## [TASK]
Please copy out the entries exactly, skipping any pictures.

## [SOURCE MATERIAL]

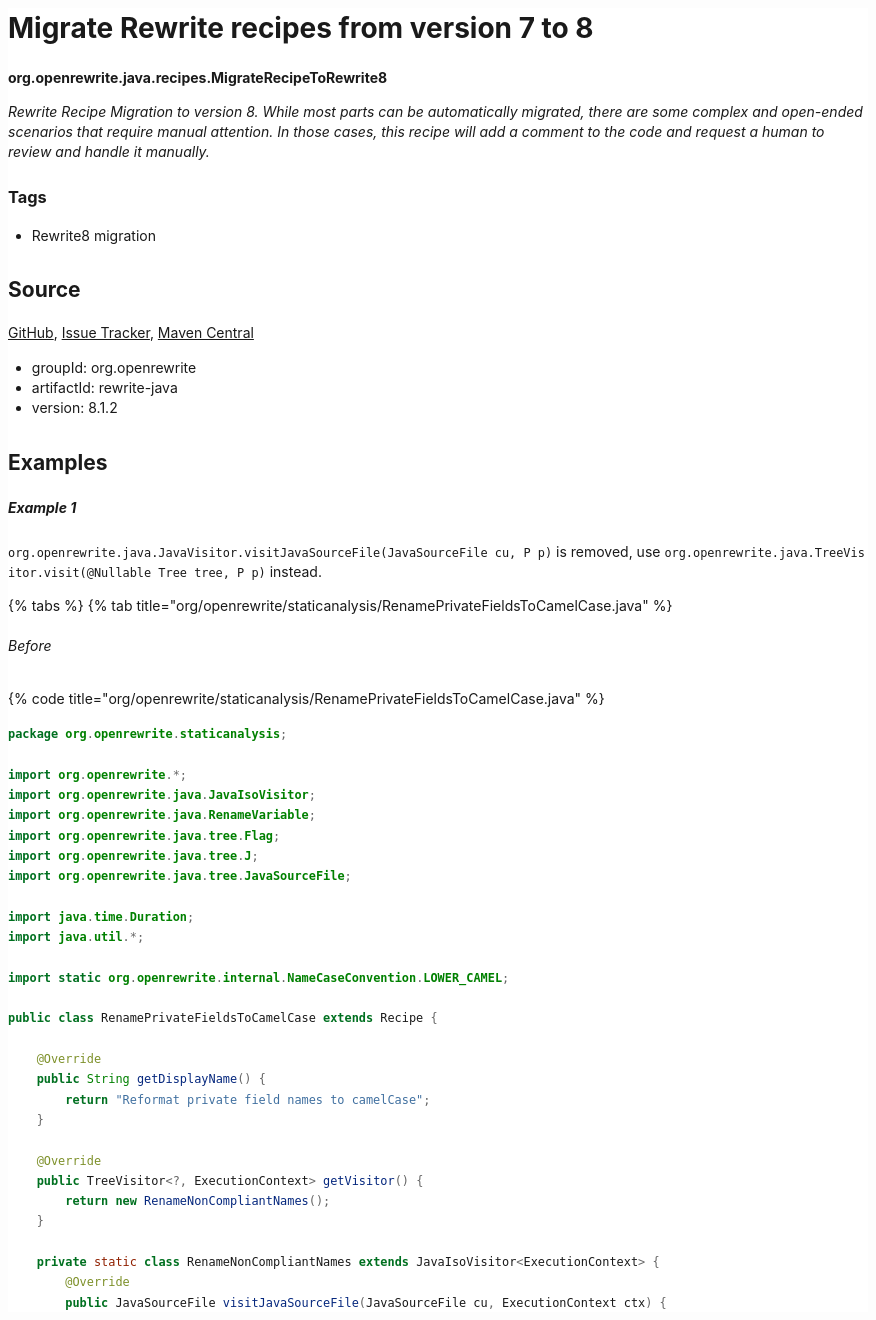 # Migrate Rewrite recipes from version 7 to 8

**org.openrewrite.java.recipes.MigrateRecipeToRewrite8**

_Rewrite Recipe Migration to version 8. While most parts can be automatically migrated, there are some complex and open-ended scenarios that require manual attention. In those cases, this recipe will add a comment to the code and request a human to review and handle it manually._

### Tags

* Rewrite8 migration

## Source

[GitHub](https://github.com/openrewrite/rewrite/blob/main/rewrite-java/src/main/java/org/openrewrite/java/recipes/MigrateRecipeToRewrite8.java), [Issue Tracker](https://github.com/openrewrite/rewrite/issues), [Maven Central](https://central.sonatype.com/artifact/org.openrewrite/rewrite-java/8.1.2/jar)

* groupId: org.openrewrite
* artifactId: rewrite-java
* version: 8.1.2

## Examples
##### Example 1
`org.openrewrite.java.JavaVisitor.visitJavaSourceFile(JavaSourceFile cu, P p)` is removed, use `org.openrewrite.java.TreeVisitor.visit(@Nullable Tree tree, P p)` instead.


{% tabs %}
{% tab title="org/openrewrite/staticanalysis/RenamePrivateFieldsToCamelCase.java" %}

###### Before
{% code title="org/openrewrite/staticanalysis/RenamePrivateFieldsToCamelCase.java" %}
```java
package org.openrewrite.staticanalysis;

import org.openrewrite.*;
import org.openrewrite.java.JavaIsoVisitor;
import org.openrewrite.java.RenameVariable;
import org.openrewrite.java.tree.Flag;
import org.openrewrite.java.tree.J;
import org.openrewrite.java.tree.JavaSourceFile;

import java.time.Duration;
import java.util.*;

import static org.openrewrite.internal.NameCaseConvention.LOWER_CAMEL;

public class RenamePrivateFieldsToCamelCase extends Recipe {

    @Override
    public String getDisplayName() {
        return "Reformat private field names to camelCase";
    }

    @Override
    public TreeVisitor<?, ExecutionContext> getVisitor() {
        return new RenameNonCompliantNames();
    }

    private static class RenameNonCompliantNames extends JavaIsoVisitor<ExecutionContext> {
        @Override
        public JavaSourceFile visitJavaSourceFile(JavaSourceFile cu, ExecutionContext ctx) {
```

## [RESPONSE TO THE TASK]
 # Migrate Rewrite recipes from version 7 to 8

**org.openrewrite.java.recipes.MigrateRecipeToRewrite8**

_Rewrite Recipe Migration to version 8. While most parts can be automatically migrated, there are some complex and open-ended scenarios that require manual attention. In those cases, this recipe will add a comment to the code and request a human to review and handle it manually._

### Tags

* Rewrite8 migration

## Source

[GitHub](https://github.com/openrewrite/rewrite/blob/main/rewrite-java/src/main/java/org/openrewrite/java/recipes/MigrateRecipeToRewrite8.java), [Issue Tracker](https://github.com/openrewrite/rewrite/issues), [Maven Central](https://central.sonatype.com/artifact/org.openrewrite/rewrite-java/8.1.2/jar)

* groupId: org.openrewrite
* artifactId: rewrite-java
* version: 8.1.2

## Examples
##### Example 1
`org.openrewrite.java.JavaVisitor.visitJavaSourceFile(JavaSourceFile cu, P p)` is removed, use `org.openrewrite.java.TreeVisitor.visit(@Nullable Tree tree, P p)` instead.


{% tabs %}
{% tab title="org/openrewrite/staticanalysis/RenamePrivateFieldsToCamelCase.java" %}

###### Before
{% code title="org/openrewrite/staticanalysis/RenamePrivateFieldsToCamelCase.java" %}
```java
package org.openrewrite.staticanalysis;

import org.openrewrite.*;
import org.openrewrite.java.JavaIsoVisitor;
import org.openrewrite.java.RenameVariable;
import org.openrewrite.java.tree.Flag;
import org.openrewrite.java.tree.J;
import org.openrewrite.java.tree.JavaSourceFile;

import java.time.Duration;
import java.util.*;

import static org.openrewrite.internal.NameCaseConvention.LOWER_CAMEL;

public class RenamePrivateFieldsToCamelCase extends Recipe {

    @Override
    public String getDisplayName() {
        return "Reformat private field names to camelCase";
    }

    @Override
    public TreeVisitor<?, ExecutionContext> getVisitor() {
        return new RenameNonCompliantNames();
    }

    private static class RenameNonCompliantNames extends JavaIsoVisitor<ExecutionContext> {
        @Override
        public JavaSourceFile visitJavaSourceFile(JavaSourceFile cu, ExecutionContext ctx) {
```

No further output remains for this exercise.